Handler Richard Shamla from the Chippewa County Sheriff's Office brought "Rico," a narcotics detection dog, with him to the event, making the canine an instant hit with the kids. A large crowd also gathered when "Rico" and Shamla gave a demonstration.
"It's great for people to get to see all the different divisions and learn about what the SWAT team does and what the sheriff versus the police department does," Mather said. "People sometimes think that one can do everything, but it doesn't always work that way. This event brings out a nice mixture. It really does."
McGruff the Crime Dog was also seen meandering through the park, handing out goodies, compliments of the Troop 238 Boys Scouts of Marshall and a few Holy Redeemer youth who eagerly suited up for the cause. Four-year-old Sierra Killett wasn't quite sure she wanted to get close to McGruff but eventually gathered enough courage to accept a prize, a tattoo, from him.
"It's a cool event," said Marshall sixth-grader Daniel VanKeulen, who took his turn in costume. "I'm heading over to see the helicopter next."
After joining their grandmother at the event, Kaydence and Serenity Schulte of Farmington were all smiles as they sat atop the popular ponies. Two-year old Eve Rice and 4-year-old Elliot Rice of Marshall were on the go but stopped long enough to enjoy an ice cream sandwich. When asked what his favorite activity of the afternoon was, Elliot Rice said "the ponies."

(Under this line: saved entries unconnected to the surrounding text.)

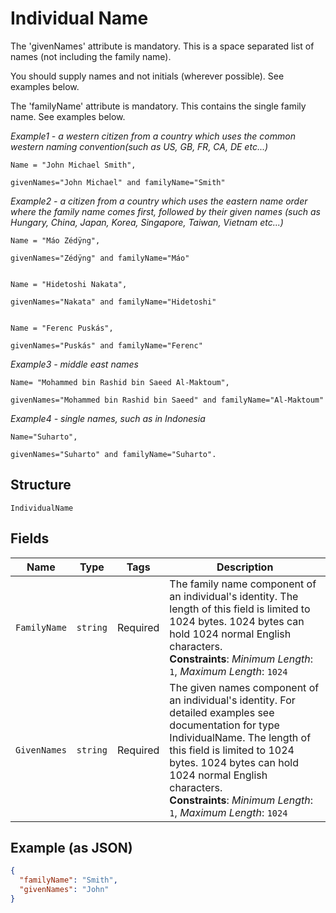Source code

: 
# Individual Name

The 'givenNames' attribute is mandatory. This is a space separated list of names (not including the family name).

You should supply names and not initials (wherever possible). See examples below.

The 'familyName' attribute is mandatory. This contains the single family name. See examples below.

*Example1 - a western citizen from a country which uses the common western naming convention(such as US, GB, FR, CA, DE etc...)*

    Name = "John Michael Smith",
    
    givenNames="John Michael" and familyName="Smith"

*Example2 - a citizen from a country which uses the eastern name order where the family name comes first, followed by their given names (such as Hungary, China, Japan, Korea, Singapore, Taiwan, Vietnam etc...)*

    Name = "Máo Zédÿng",
    
    givenNames="Zédÿng" and familyName="Máo"
    
    
    Name = "Hidetoshi Nakata",
    
    givenNames="Nakata" and familyName="Hidetoshi"
    
    
    Name = "Ferenc Puskás",
    
    givenNames="Puskás" and familyName="Ferenc"

*Example3 - middle east names*

    Name= "Mohammed bin Rashid bin Saeed Al-Maktoum",
    
    givenNames="Mohammed bin Rashid bin Saeed" and familyName="Al-Maktoum"

*Example4 - single names, such as in Indonesia*

    Name="Suharto",
    
    givenNames="Suharto" and familyName="Suharto".

## Structure

`IndividualName`

## Fields

| Name | Type | Tags | Description |
|  --- | --- | --- | --- |
| `FamilyName` | `string` | Required | The family name component of an individual's identity. The length of this field is limited to 1024 bytes. 1024 bytes can hold 1024 normal English characters.<br>**Constraints**: *Minimum Length*: `1`, *Maximum Length*: `1024` |
| `GivenNames` | `string` | Required | The given names component of an individual's identity. For detailed examples see documentation for type IndividualName. The length of this field is limited to 1024 bytes. 1024 bytes can hold 1024 normal English characters.<br>**Constraints**: *Minimum Length*: `1`, *Maximum Length*: `1024` |

## Example (as JSON)

```json
{
  "familyName": "Smith",
  "givenNames": "John"
}
```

For the older youth, the annual event featured a challenging driving course, designed to simulate drunk driving or driving while texting.
"I should probably just not drive," said Marshall East Campus Learning Alternative senior Ashley Hardenberg, who attempted the drunk driving course. While driving with the goggles on in the golf cart alongside Marshall Police Officer Eric Klenken, Hardenberg clipped a stop sign and ran over several cones. "It was way tougher with the goggles on."
Marshall graduate Erik Stibbe said he tried the "beer goggles" last year and decided to attempt the texting course this time around.
"We did one run-through and I only hit one cone and took 50 seconds," Stibbe said. "The next time, I had to text 'ride a fox, jump over a white fence' and I got eight wrong. I blew a stop sign. So there is a difference."
The experience validated Stibbe's past decision to always keep his phone in his pocket while driving.
"I've heard how many people have gotten in accidents because of texting and I just decided to keep mine in my pocket because I don't want to have that big fine on me or feel guilty the rest of my life if I hurt someone," Stibbe said.
The news sat well with Klenken, who said any distraction while driving can have negative consequences.
"There's been a big push against distracted and aggressive driving nationally and statewide, along with speeding," Klenken said.
Attendees also received plenty of goodies, like whistles, pinwheels and candy, and take-home safety literature from organizations such as New Horizons Crisis Center and Women's Rural Advocacy Programs (WRAP). Children could also take coloring books and other items courtesy of area law enforcement.